* _Work task_:
Where the word "đỉnh" appears in a line below, copy the whole line.

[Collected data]
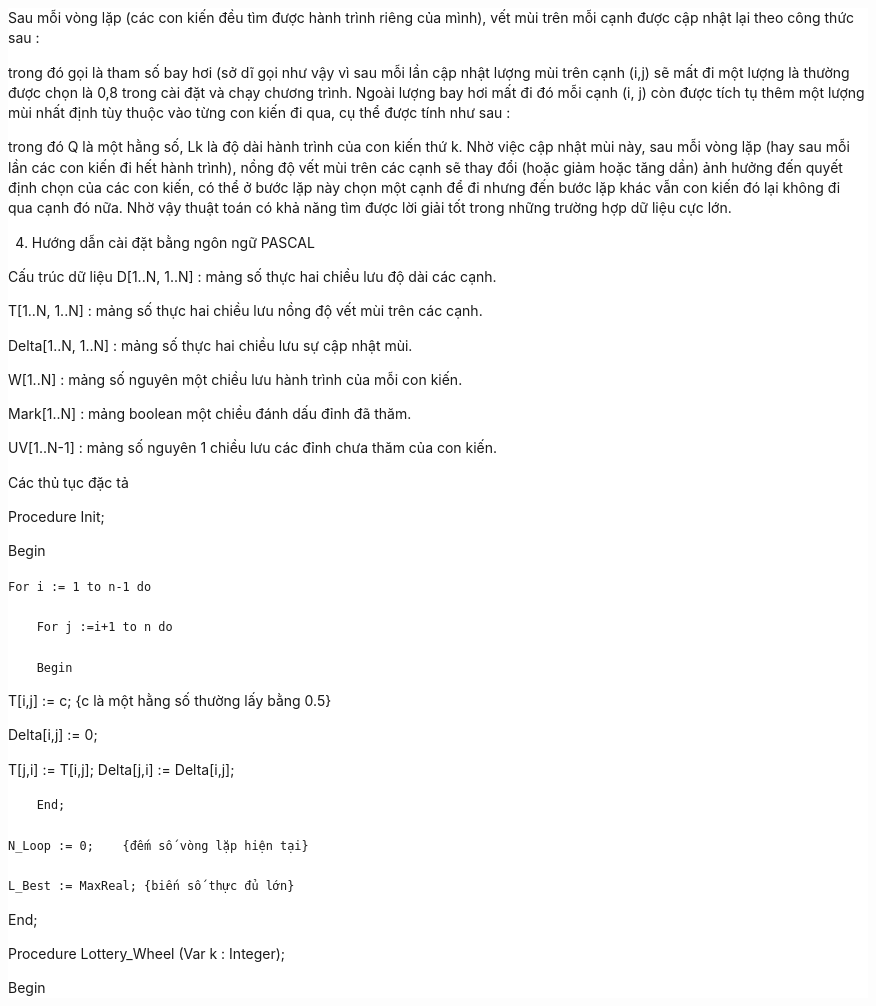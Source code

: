 Sau mỗi vòng lặp (các con kiến đều tìm được hành trình riêng của mình), vết mùi trên mỗi cạnh được cập nhật lại theo công thức sau :
 
trong đó  gọi là tham số bay hơi (sở dĩ gọi như vậy vì sau mỗi lần cập nhật lượng mùi trên cạnh (i,j) sẽ mất đi một lượng là   thường được chọn là 0,8 trong cài đặt và chạy chương trình. Ngoài lượng bay hơi mất đi đó mỗi cạnh (i, j) còn được tích tụ thêm một lượng mùi   nhất định tùy thuộc vào từng con kiến đi qua, cụ thể được tính như sau :
 
trong đó Q là một hằng số, Lk là độ dài hành trình của con kiến thứ k.
Nhờ việc cập nhật mùi này, sau mỗi vòng lặp (hay sau mỗi lần các con kiến đi hết hành trình), nồng độ vết mùi trên các cạnh sẽ thay đổi (hoặc giảm hoặc tăng dần) ảnh hưởng đến quyết định chọn của các con kiến, có thể ở bước lặp này chọn một cạnh để đi nhưng đến bước lặp khác vẫn con kiến đó lại không đi qua cạnh đó nữa. Nhờ vậy thuật toán có khả năng tìm được lời giải tốt trong những trường hợp dữ liệu cực lớn.

4. Hướng dẫn cài đặt bằng ngôn ngữ PASCAL


Cấu trúc dữ liệu
D[1..N, 1..N] : mảng số thực hai chiều lưu độ dài các cạnh. 

T[1..N, 1..N] : mảng số thực hai chiều lưu nồng độ vết mùi trên các cạnh. 

Delta[1..N, 1..N] : mảng số thực hai chiều lưu sự cập nhật mùi. 

W[1..N] : mảng số nguyên một chiều lưu hành trình của mỗi con kiến. 

Mark[1..N] : mảng boolean một chiều đánh dấu đỉnh đã thăm. 

UV[1..N-1] : mảng số nguyên 1 chiều lưu các đỉnh chưa thăm của con kiến.
	

Các thủ tục đặc tả 

Procedure Init;

Begin

	For i := 1 to n-1 do

		For j :=i+1 to n do

		Begin 	

T[i,j] := c; {c là một hằng số thường lấy bằng 0.5}

Delta[i,j] := 0;

T[j,i] := T[i,j]; Delta[j,i] := Delta[i,j];

		End;

	N_Loop := 0;	{đếm số vòng lặp hiện tại}

	L_Best := MaxReal; {biến số thực đủ lớn}

End;



Procedure Lottery_Wheel (Var k : Integer);

Begin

* _Solution to this task_:
Mark[1..N] : mảng boolean một chiều đánh dấu đỉnh đã thăm. 
UV[1..N-1] : mảng số nguyên 1 chiều lưu các đỉnh chưa thăm của con kiến.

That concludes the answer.